* [RECORDS FOR THE TASK]
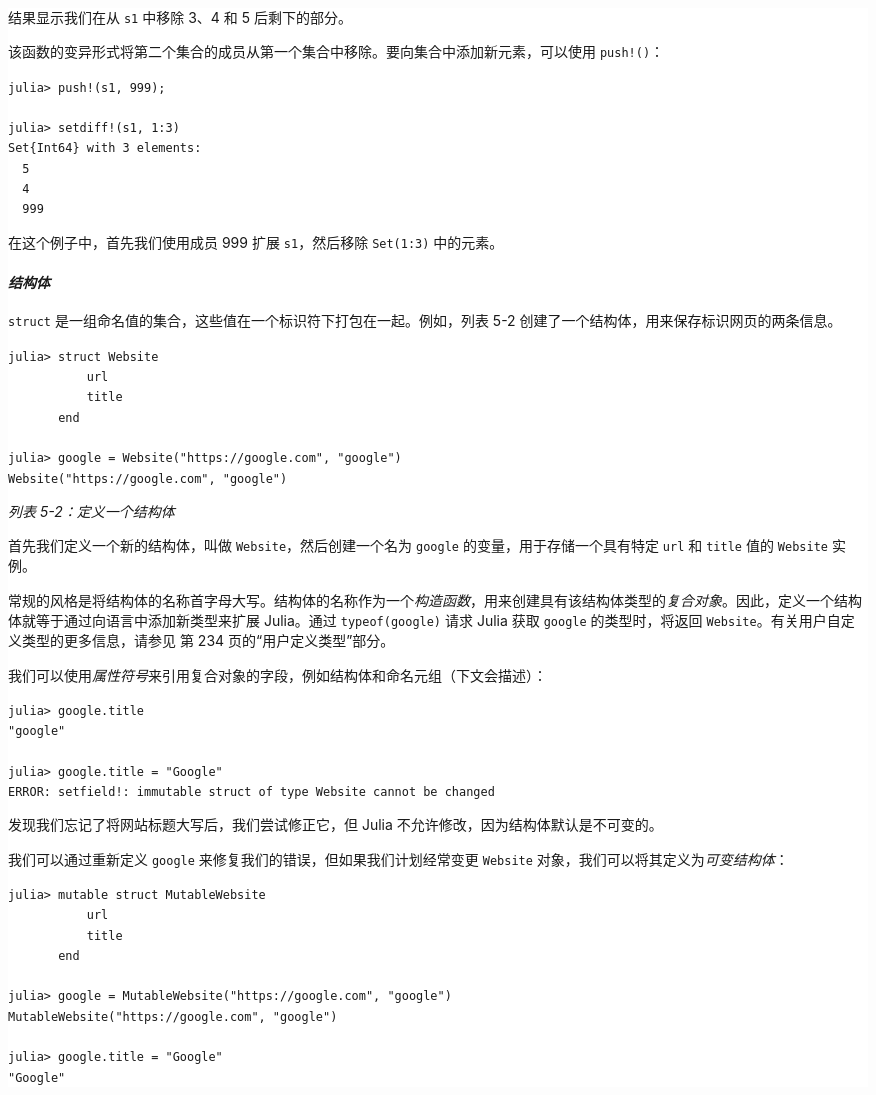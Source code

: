 结果显示我们在从 `s1` 中移除 3、4 和 5 后剩下的部分。

该函数的变异形式将第二个集合的成员从第一个集合中移除。要向集合中添加新元素，可以使用 `push!()`：

```
julia> push!(s1, 999);

julia> setdiff!(s1, 1:3)
Set{Int64} with 3 elements:
  5
  4
  999
```

在这个例子中，首先我们使用成员 999 扩展 `s1`，然后移除 `Set(1:3)` 中的元素。

#### ***结构体***

`struct` 是一组命名值的集合，这些值在一个标识符下打包在一起。例如，列表 5-2 创建了一个结构体，用来保存标识网页的两条信息。

```
julia> struct Website
           url
           title
       end

julia> google = Website("https://google.com", "google")
Website("https://google.com", "google")
```

*列表 5-2：定义一个结构体*

首先我们定义一个新的结构体，叫做 `Website`，然后创建一个名为 `google` 的变量，用于存储一个具有特定 `url` 和 `title` 值的 `Website` 实例。

常规的风格是将结构体的名称首字母大写。结构体的名称作为一个*构造函数*，用来创建具有该结构体类型的*复合对象*。因此，定义一个结构体就等于通过向语言中添加新类型来扩展 Julia。通过 `typeof(google)` 请求 Julia 获取 `google` 的类型时，将返回 `Website`。有关用户自定义类型的更多信息，请参见 第 234 页的“用户定义类型”部分。

我们可以使用*属性符号*来引用复合对象的字段，例如结构体和命名元组（下文会描述）：

```
julia> google.title
"google"

julia> google.title = "Google"
ERROR: setfield!: immutable struct of type Website cannot be changed
```

发现我们忘记了将网站标题大写后，我们尝试修正它，但 Julia 不允许修改，因为结构体默认是不可变的。

我们可以通过重新定义 `google` 来修复我们的错误，但如果我们计划经常变更 `Website` 对象，我们可以将其定义为*可变结构体*：

```
julia> mutable struct MutableWebsite
           url
           title
       end

julia> google = MutableWebsite("https://google.com", "google")
MutableWebsite("https://google.com", "google")

julia> google.title = "Google"
"Google"
```
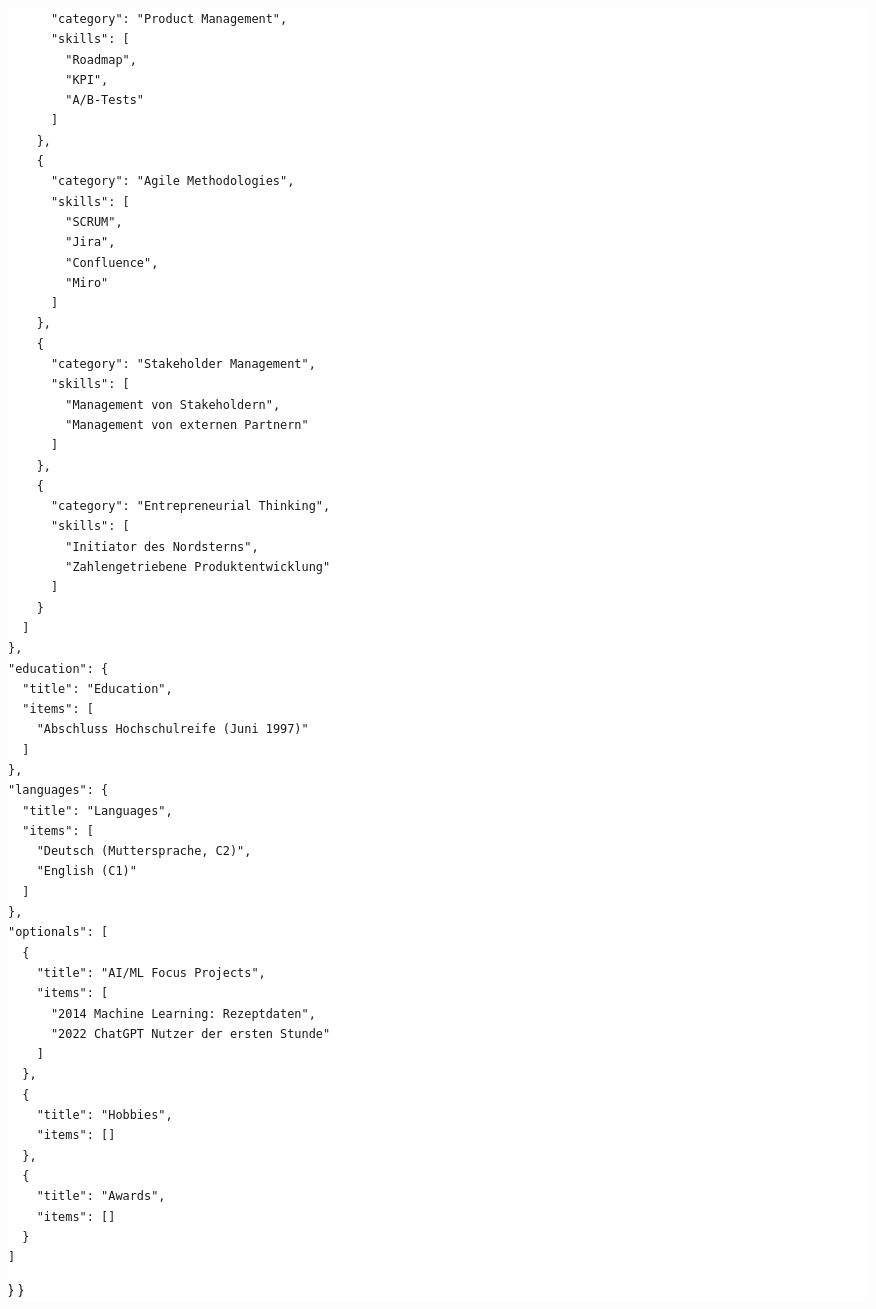           "category": "Product Management",
          "skills": [
            "Roadmap",
            "KPI",
            "A/B-Tests"
          ]
        },
        {
          "category": "Agile Methodologies",
          "skills": [
            "SCRUM",
            "Jira",
            "Confluence",
            "Miro"
          ]
        },
        {
          "category": "Stakeholder Management",
          "skills": [
            "Management von Stakeholdern",
            "Management von externen Partnern"
          ]
        },
        {
          "category": "Entrepreneurial Thinking",
          "skills": [
            "Initiator des Nordsterns",
            "Zahlengetriebene Produktentwicklung"
          ]
        }
      ]
    },
    "education": {
      "title": "Education",
      "items": [
        "Abschluss Hochschulreife (Juni 1997)"
      ]
    },
    "languages": {
      "title": "Languages",
      "items": [
        "Deutsch (Muttersprache, C2)",
        "English (C1)"
      ]
    },
    "optionals": [
      {
        "title": "AI/ML Focus Projects",
        "items": [
          "2014 Machine Learning: Rezeptdaten",
          "2022 ChatGPT Nutzer der ersten Stunde"
        ]
      },
      {
        "title": "Hobbies",
        "items": []
      },
      {
        "title": "Awards",
        "items": []
      }
    ]
  }
}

* [YOUR OBJECTIVE]
The listing above must be repeated exactly, apart from the pictures.

* [WRITTEN ANSWER]
Source code

: 结果显示我们在从 `s1` 中移除 3、4 和 5 后剩下的部分。

该函数的变异形式将第二个集合的成员从第一个集合中移除。要向集合中添加新元素，可以使用 `push!()`：

```
julia> push!(s1, 999);

julia> setdiff!(s1, 1:3)
Set{Int64} with 3 elements:
  5
  4
  999
```

在这个例子中，首先我们使用成员 999 扩展 `s1`，然后移除 `Set(1:3)` 中的元素。

#### ***结构体***

`struct` 是一组命名值的集合，这些值在一个标识符下打包在一起。例如，列表 5-2 创建了一个结构体，用来保存标识网页的两条信息。

```
julia> struct Website
           url
           title
       end

julia> google = Website("https://google.com", "google")
Website("https://google.com", "google")
```

*列表 5-2：定义一个结构体*

首先我们定义一个新的结构体，叫做 `Website`，然后创建一个名为 `google` 的变量，用于存储一个具有特定 `url` 和 `title` 值的 `Website` 实例。

常规的风格是将结构体的名称首字母大写。结构体的名称作为一个*构造函数*，用来创建具有该结构体类型的*复合对象*。因此，定义一个结构体就等于通过向语言中添加新类型来扩展 Julia。通过 `typeof(google)` 请求 Julia 获取 `google` 的类型时，将返回 `Website`。有关用户自定义类型的更多信息，请参见 第 234 页的“用户定义类型”部分。

我们可以使用*属性符号*来引用复合对象的字段，例如结构体和命名元组（下文会描述）：

```
julia> google.title
"google"

julia> google.title = "Google"
ERROR: setfield!: immutable struct of type Website cannot be changed
```

发现我们忘记了将网站标题大写后，我们尝试修正它，但 Julia 不允许修改，因为结构体默认是不可变的。

我们可以通过重新定义 `google` 来修复我们的错误，但如果我们计划经常变更 `Website` 对象，我们可以将其定义为*可变结构体*：

```
julia> mutable struct MutableWebsite
           url
           title
       end

julia> google = MutableWebsite("https://google.com", "google")
MutableWebsite("https://google.com", "google")

julia> google.title = "Google"
"Google"
```
           "category": "Product Management",
          "skills": [
            "Roadmap",
            "KPI",
            "A/B-Tests"
          ]
        },
        {
          "category": "Agile Methodologies",
          "skills": [
            "SCRUM",
            "Jira",
            "Confluence",
            "Miro"
          ]
        },
        {
          "category": "Stakeholder Management",
          "skills": [
            "Management von Stakeholdern",
            "Management von externen Partnern"
          ]
        },
        {
          "category": "Entrepreneurial Thinking",
          "skills": [
            "Initiator des Nordsterns",
            "Zahlengetriebene Produktentwicklung"
          ]
        }
      ]
    },
    "education": {
      "title": "Education",
      "items": [
        "Abschluss Hochschulreife (Juni 1997)"
      ]
    },
    "languages": {
      "title": "Languages",
      "items": [
        "Deutsch (Muttersprache, C2)",
        "English (C1)"
      ]
    },
    "optionals": [
      {
        "title": "AI/ML Focus Projects",
        "items": [
          "2014 Machine Learning: Rezeptdaten",
          "2022 ChatGPT Nutzer der ersten Stunde"
        ]
      },
      {
        "title": "Hobbies",
        "items": []
      },
      {
        "title": "Awards",
        "items": []
      }
    ]
  }
}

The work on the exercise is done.